If inflammatory arthritis is suspected, your doctor will check markers of inflammation like the erythrocyte sedimentation rate (a measure of how quickly red blood cells settle in a tube, which rises when inflammation is present). For rheumatoid arthritis specifically, two antibody tests are key: rheumatoid factor and anti-citrullinated peptide antibodies. The second test is more specific to rheumatoid arthritis and also correlates with more aggressive joint damage. Rheumatoid factor alone can be elevated in many other conditions, from chronic infections to other autoimmune diseases, so a positive result doesn’t automatically mean rheumatoid arthritis.
For ankylosing spondylitis, a form of inflammatory arthritis that commonly affects the spine and hips, a genetic marker called HLA-B27 can support the diagnosis when the clinical picture fits. Having the gene doesn’t guarantee you’ll develop the condition, but its absence makes ankylosing spondylitis much less likely.
Diagnostic Injections
When the source of hip pain remains unclear after examination and imaging, your doctor may suggest a diagnostic injection. This involves placing a numbing agent directly into the hip joint under imaging guidance. The logic is simple: if the injection temporarily eliminates your pain, the joint itself is the problem. If the pain persists, the source is likely somewhere else, such as the spine, surrounding tendons, or a nearby nerve.
While this approach makes intuitive sense, the research supporting it is limited. A meta-analysis of available studies found that when the injection fails to relieve pain, that result reliably predicts that the hip joint isn’t the pain source. But the overall evidence quality was too low to make strong recommendations about the technique. In practice, diagnostic injections remain a useful tool when the picture is genuinely ambiguous, particularly before considering surgery.

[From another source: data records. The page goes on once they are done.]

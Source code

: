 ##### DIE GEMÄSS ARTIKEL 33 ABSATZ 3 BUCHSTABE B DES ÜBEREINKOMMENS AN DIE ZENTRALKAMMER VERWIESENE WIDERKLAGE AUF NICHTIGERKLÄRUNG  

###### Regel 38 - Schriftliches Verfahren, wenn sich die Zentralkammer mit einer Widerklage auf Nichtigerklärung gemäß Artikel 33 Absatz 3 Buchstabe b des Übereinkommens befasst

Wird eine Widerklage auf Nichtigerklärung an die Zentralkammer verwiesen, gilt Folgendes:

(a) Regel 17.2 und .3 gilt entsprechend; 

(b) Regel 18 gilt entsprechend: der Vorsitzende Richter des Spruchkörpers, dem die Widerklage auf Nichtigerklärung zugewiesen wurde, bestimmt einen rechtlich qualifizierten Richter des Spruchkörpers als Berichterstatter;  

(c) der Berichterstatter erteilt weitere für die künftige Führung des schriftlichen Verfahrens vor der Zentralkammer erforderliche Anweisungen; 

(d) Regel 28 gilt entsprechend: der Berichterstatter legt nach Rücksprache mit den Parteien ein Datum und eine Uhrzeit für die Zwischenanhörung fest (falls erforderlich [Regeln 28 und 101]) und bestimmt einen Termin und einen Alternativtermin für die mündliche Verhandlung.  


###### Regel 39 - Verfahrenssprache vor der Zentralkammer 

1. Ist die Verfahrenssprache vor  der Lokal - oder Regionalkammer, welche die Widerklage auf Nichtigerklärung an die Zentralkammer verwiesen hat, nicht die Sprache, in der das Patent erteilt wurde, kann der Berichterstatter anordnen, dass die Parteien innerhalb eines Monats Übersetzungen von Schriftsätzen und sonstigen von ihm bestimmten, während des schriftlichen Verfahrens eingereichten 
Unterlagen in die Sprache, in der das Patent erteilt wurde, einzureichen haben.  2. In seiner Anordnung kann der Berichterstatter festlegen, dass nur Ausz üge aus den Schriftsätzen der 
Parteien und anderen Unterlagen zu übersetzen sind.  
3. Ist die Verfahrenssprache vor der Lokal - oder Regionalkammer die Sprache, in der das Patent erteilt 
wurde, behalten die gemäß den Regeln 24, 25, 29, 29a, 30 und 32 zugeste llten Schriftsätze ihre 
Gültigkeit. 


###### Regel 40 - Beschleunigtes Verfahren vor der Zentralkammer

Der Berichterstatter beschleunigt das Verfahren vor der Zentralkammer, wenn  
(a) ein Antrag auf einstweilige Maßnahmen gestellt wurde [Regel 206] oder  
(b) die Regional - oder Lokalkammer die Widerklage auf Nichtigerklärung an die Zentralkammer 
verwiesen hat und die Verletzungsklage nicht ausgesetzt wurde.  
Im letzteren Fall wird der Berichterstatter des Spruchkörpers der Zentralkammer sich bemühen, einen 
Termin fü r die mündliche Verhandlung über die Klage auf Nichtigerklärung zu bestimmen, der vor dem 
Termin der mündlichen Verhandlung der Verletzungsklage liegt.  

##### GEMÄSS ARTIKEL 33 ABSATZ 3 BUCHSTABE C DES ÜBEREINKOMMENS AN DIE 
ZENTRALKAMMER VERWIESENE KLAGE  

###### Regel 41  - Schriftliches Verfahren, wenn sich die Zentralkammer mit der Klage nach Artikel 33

Putting the Diagnosis Together
No single test definitively diagnoses hip arthritis in every case. Instead, your doctor builds the picture from several pieces: your symptom pattern (groin pain, activity-related worsening, brief morning stiffness), physical exam findings (reduced internal rotation, pain with specific maneuvers), X-ray results (joint space narrowing, bone spurs), and blood work that rules out inflammatory causes. For most people over 50 with a classic presentation, the diagnosis is straightforward and can often be made in a single office visit with an X-ray. Younger patients, people with atypical pain patterns, or those with risk factors for inflammatory conditions may need the fuller workup including MRI and lab testing before the picture becomes clear.